WHAT YOU WILL DO
Your task is to copy every line of the records below that contains "been".

··········

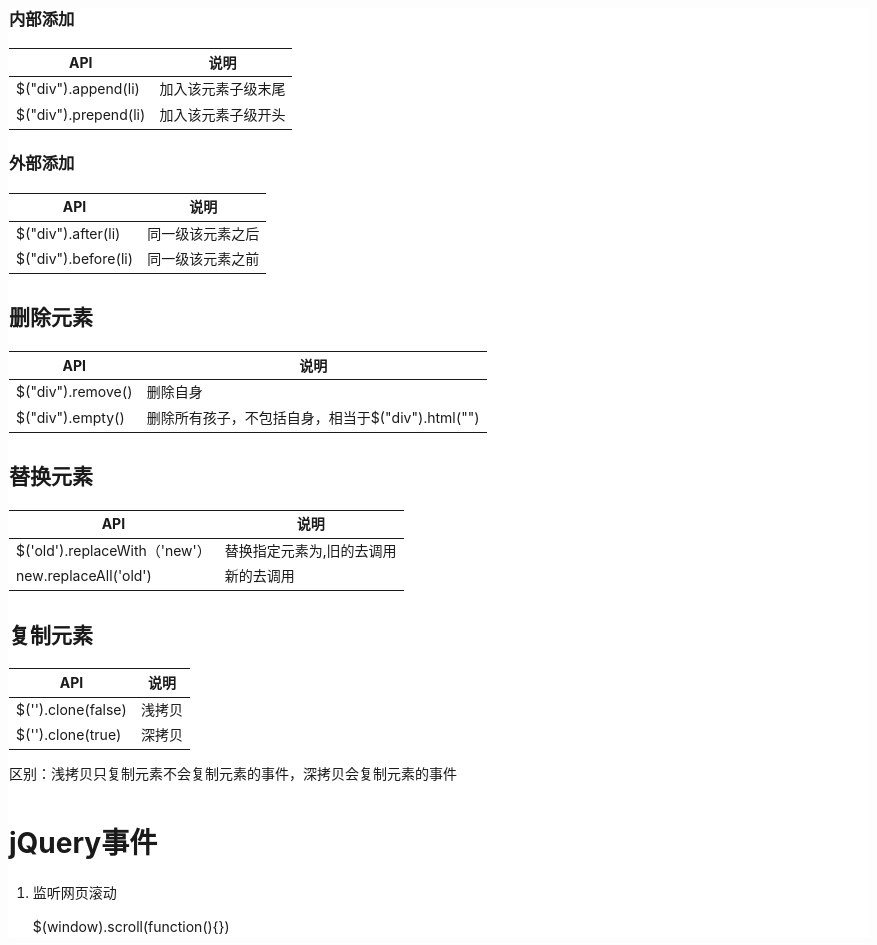 ### 内部添加

| API                  | 说明               |
| -------------------- | ------------------ |
| $("div").append(li)  | 加入该元素子级末尾 |
| $("div").prepend(li) | 加入该元素子级开头 |

### 外部添加

| API                 | 说明             |
| ------------------- | ---------------- |
| $("div").after(li)  | 同一级该元素之后 |
| $("div").before(li) | 同一级该元素之前 |

## 删除元素

| API               | 说明                                              |
| ----------------- | ------------------------------------------------- |
| $("div").remove() | 删除自身                                          |
| $("div").empty()  | 删除所有孩子，不包括自身，相当于$("div").html("") |

## 替换元素

| API                           | 说明                      |
| ----------------------------- | ------------------------- |
| $('old').replaceWith（'new'） | 替换指定元素为,旧的去调用 |
| new.replaceAll('old')         | 新的去调用                |

## 复制元素

| API                | 说明   |
| ------------------ | ------ |
| $('').clone(false) | 浅拷贝 |
| $('').clone(true)  | 深拷贝 |

区别：浅拷贝只复制元素不会复制元素的事件，深拷贝会复制元素的事件



# jQuery事件

1. 监听网页滚动

   $(window).scroll(function(){})
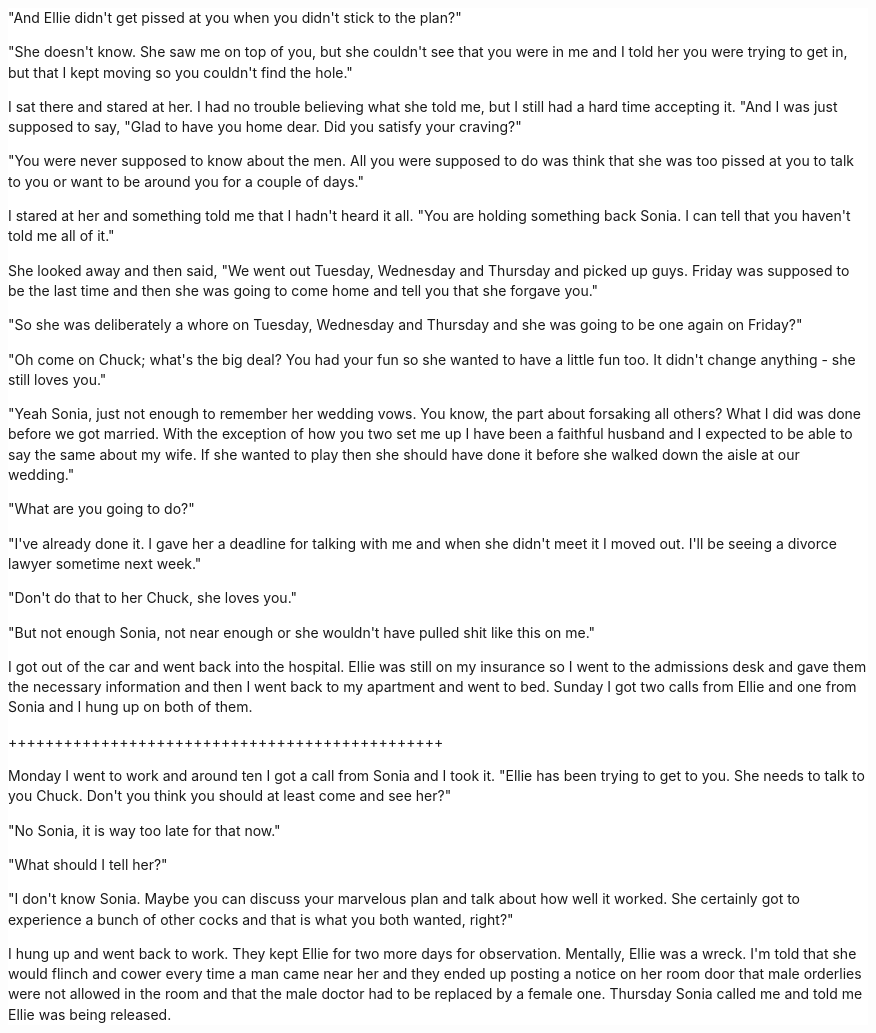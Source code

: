  "And Ellie didn't get pissed at you when you didn't stick to the plan?" 

 "She doesn't know. She saw me on top of you, but she couldn't see that you were in me and I told her you were trying to get in, but that I kept moving so you couldn't find the hole." 

 I sat there and stared at her. I had no trouble believing what she told me, but I still had a hard time accepting it. "And I was just supposed to say, "Glad to have you home dear. Did you satisfy your craving?" 

 "You were never supposed to know about the men. All you were supposed to do was think that she was too pissed at you to talk to you or want to be around you for a couple of days." 

 I stared at her and something told me that I hadn't heard it all. "You are holding something back Sonia. I can tell that you haven't told me all of it." 

 She looked away and then said, "We went out Tuesday, Wednesday and Thursday and picked up guys. Friday was supposed to be the last time and then she was going to come home and tell you that she forgave you." 

 "So she was deliberately a whore on Tuesday, Wednesday and Thursday and she was going to be one again on Friday?" 

 "Oh come on Chuck; what's the big deal? You had your fun so she wanted to have a little fun too. It didn't change anything - she still loves you." 

 "Yeah Sonia, just not enough to remember her wedding vows. You know, the part about forsaking all others? What I did was done before we got married. With the exception of how you two set me up I have been a faithful husband and I expected to be able to say the same about my wife. If she wanted to play then she should have done it before she walked down the aisle at our wedding." 

 "What are you going to do?" 

 "I've already done it. I gave her a deadline for talking with me and when she didn't meet it I moved out. I'll be seeing a divorce lawyer sometime next week." 

 "Don't do that to her Chuck, she loves you." 

 "But not enough Sonia, not near enough or she wouldn't have pulled shit like this on me." 

 I got out of the car and went back into the hospital. Ellie was still on my insurance so I went to the admissions desk and gave them the necessary information and then I went back to my apartment and went to bed. Sunday I got two calls from Ellie and one from Sonia and I hung up on both of them. 

 +++++++++++++++++++++++++++++++++++++++++++++++ 

 Monday I went to work and around ten I got a call from Sonia and I took it. "Ellie has been trying to get to you. She needs to talk to you Chuck. Don't you think you should at least come and see her?" 

 "No Sonia, it is way too late for that now." 

 "What should I tell her?" 

 "I don't know Sonia. Maybe you can discuss your marvelous plan and talk about how well it worked. She certainly got to experience a bunch of other cocks and that is what you both wanted, right?" 

 I hung up and went back to work. They kept Ellie for two more days for observation. Mentally, Ellie was a wreck. I'm told that she would flinch and cower every time a man came near her and they ended up posting a notice on her room door that male orderlies were not allowed in the room and that the male doctor had to be replaced by a female one. Thursday Sonia called me and told me Ellie was being released.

··········

WRITTEN SOLUTION
 "Yeah Sonia, just not enough to remember her wedding vows. You know, the part about forsaking all others? What I did was done before we got married. With the exception of how you two set me up I have been a faithful husband and I expected to be able to say the same about my wife. If she wanted to play then she should have done it before she walked down the aisle at our wedding." 
 Monday I went to work and around ten I got a call from Sonia and I took it. "Ellie has been trying to get to you. She needs to talk to you Chuck. Don't you think you should at least come and see her?" 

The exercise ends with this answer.